A common opinion expressed is that sealed subs are "faster" than vented, and it's often argued that this is related to their transient response. I'm going to argue a case for vented subs when used in a particular way and it won't suit everyone. There are some important facts that are typically overlooked in the often overly simplified arguments that are frequently made on internet audio forums.
Sealed vs vented subs outdoors
When measured outdoors or in an anechoic chamber, sealed subs tend to have better time domain performance. A vented sub will have some ringing, as seen here:
You can see the port causes a much slower decay when compared to the same driver in a sealed box as shown below:
To put these into perspective, a 20db drop in level means only 1% of the output remains. So in this context we can compare the time taken for a 20 db drop, denoted T20
What happens in a real room?
When placed in a room, the room itself will start to interact as well. Room modes will cause their own ringing, and this will generally be much worse than either sealed or vented subs.
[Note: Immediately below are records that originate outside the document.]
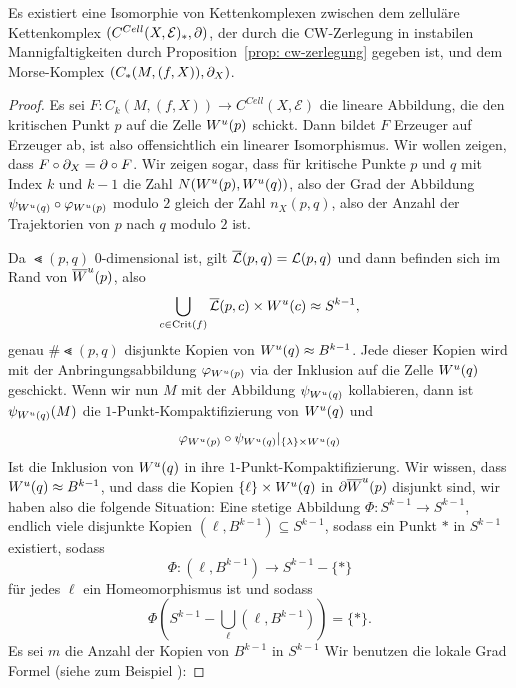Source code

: \begin{theorem}
    \label{satz: morse-homologie ist zellulaere homologie}
    Es existiert eine Isomorphie von Kettenkomplexen zwischen dem zelluläre Kettenkomplex 
    $(C^{Cell}(X, \mathcal{E})_{\ast}, { \partial })$, der durch die CW-Zerlegung in instabilen 
    Mannigfaltigkeiten durch 
    Proposition~\ref{prop: cw-zerlegung} gegeben ist, und dem Morse-Komplex 
    $(C_{\ast}(M, (f, X)), { \partial }_X)$.
\end{theorem}

\begin{proof}
    Es sei $F \colon C_k (M, (f, X)) \to C^{Cell}(X, \mathcal{E})$ die lineare Abbildung, 
    die den kritischen Punkt $p$
    auf die Zelle ${ W^u } (p)$ schickt. Dann bildet $F$ Erzeuger auf Erzeuger ab, ist also 
    offensichtlich ein linearer Isomorphismus. Wir wollen zeigen, dass 
    $F \circ { \partial }_X = { \partial } \circ F$. Wir zeigen sogar, dass für kritische Punkte $p$ und $q$ mit 
    Index $k$ und $k - 1$ die Zahl $N ({ W^u } (p), { W^u } (q))$, also der Grad der Abbildung 
    $\psi_{{ W^u } (q)} \circ \varphi_{{ W^u } (p)}$ modulo $2$ gleich der Zahl $n_X(p, q)$, also 
    der Anzahl der Trajektorien von $p$ nach $q$ modulo $2$ ist. 

    Da $\Lt (p, q)$ $0$-dimensional ist, gilt ${\overline{\mathcal{L}} } (p, q) = { \mathcal{L} } (p, q)$ und dann befinden sich im 
    Rand von ${ \overline{W}^u } (p)$, also 
    \[ \bigcup_{c \in { \operatorname{Crit} } (f)} {\overline{\mathcal{L}} } (p, c) \times { W^u } (c) \approx S^{k - 1} , \] 
    genau $\# \Lt (p, q)$ disjunkte Kopien von ${ W^u } (q) \approx B^{k - 1}$. Jede dieser Kopien 
    wird mit der Anbringungsabbildung $\varphi_{{ W^u } (p)}$ via der Inklusion auf die Zelle ${ W^u } (q)$
    geschickt. Wenn wir nun $M$ mit der Abbildung $\psi_{{ W^u } (q)}$ kollabieren, dann ist 
    $\psi_{{ W^u } (q)} (M)$ die $1$-Punkt-Kompaktifizierung von ${ W^u } (q)$ und 
    \[ \varphi_{{ W^u } (p)} \circ \psi_{{ W^u } (q)} |_{ \{ \lambda \} \times { W^u } (q) } \]
    Ist die Inklusion von ${ W^u } (q)$ in ihre $1$-Punkt-Kompaktifizierung. Wir wissen, dass 
    ${ W^u } (q) \approx B^{k - 1}$, und dass die Kopien $\{ \ell \} \times { W^u } (q)$ in 
    ${ \partial } { \overline{W}^u } (p)$ disjunkt sind, wir haben also die folgende Situation:
    Eine stetige Abbildung $\Phi \colon S^{k - 1} \to S^{k - 1}$, endlich viele disjunkte Kopien 
    $(\ell, B^{k - 1}) \subseteq S^{k - 1}$, sodass ein Punkt $\ast$ in $S^{k - 1}$ existiert, sodass
    \[ \Phi \colon (\ell, B^{k - 1}) \to S^{k - 1} - \{ \ast \} \]
    für jedes $\ell$ ein Homeomorphismus ist und sodass
    \[ \Phi \left( S^{k - 1} - \bigcup_{\ell} \left( \ell, B^{k - 1} \right) \right) = \{ \ast \} . \]
    Es sei $m$ die Anzahl der Kopien von $B^{k - 1}$ in $S^{k - 1}$
    Wir benutzen die lokale Grad Formel (siehe zum Beispiel \cite{hatcher}): 
    

\end{proof}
In a typical room it will take around 250ms to achieve T20. Both of the charts above only show down to 200 ms and in both cases, it's off the chart. So even the vented version which has some ringing is actually not the bottleneck - the room is. It should also be noted that this ringing occurs down low where sounds reproduced are most likely to be artificial LFE content and not critical. In the range that deals with instruments, there is no real difference.
So why do they sound different?
Usually there are numerous differences going on simultaneuously and that makes it difficult to pin anything down. A common mistake is to pick just one thing and pin it down as the cause - often something like transient response or group delay which are real and measurable but often more than likely not the audible cause of difference.
The first suspect is frequency response and room transfer function. A sealed sub will have more roll off and this will tend to sound a bit tighter, and when combined with room modes can often yield a better raw response. But if both are equalised flat in room the main differences are likely to quickly disappear.
There are other issues involved here, but I think we can rule out transient response in most rooms.
A dynamic solution
My reason for making this point is that I often see sealed subs chosen for their perceived improvement where a vented design could be made to work better. To do the same job with a sealed driver requires more power and excursion due to the loss of efficiency. More power means more power compression which can be a backward step for dynamics. More excursion also has it's downsides and will also tend to further reduce efficiency. So there is a performance and financial cost involved.
Efficiency and dynamics go hand in hand. A solution I suggest for music applications is a vented active woofer. Aim for a driver with a fs around 40 Hz, decent excursion and high efficiency. Tune around 40 Hz then use EQ to get the in-room response right. Many pro woofers with about 9mm xmax are ideal choices, with about 95 db efficiency. With about 200w you will see about 118 db before compression. Try to get the same result with a sealed woofer and you will lose 12db of efficiency. The typical solution is a HT sub driver, but you will need a lot more power, a very expensive high excursion driver at many times the cost. An equivalent result is possible only with a major cost blowout. A better choice would be a higher quality driver.
Don't dismiss vented alignments
Avoid this mistake. A sealed woofer can be more of a plug and play solution, but also consider the cost in terms of efficiency.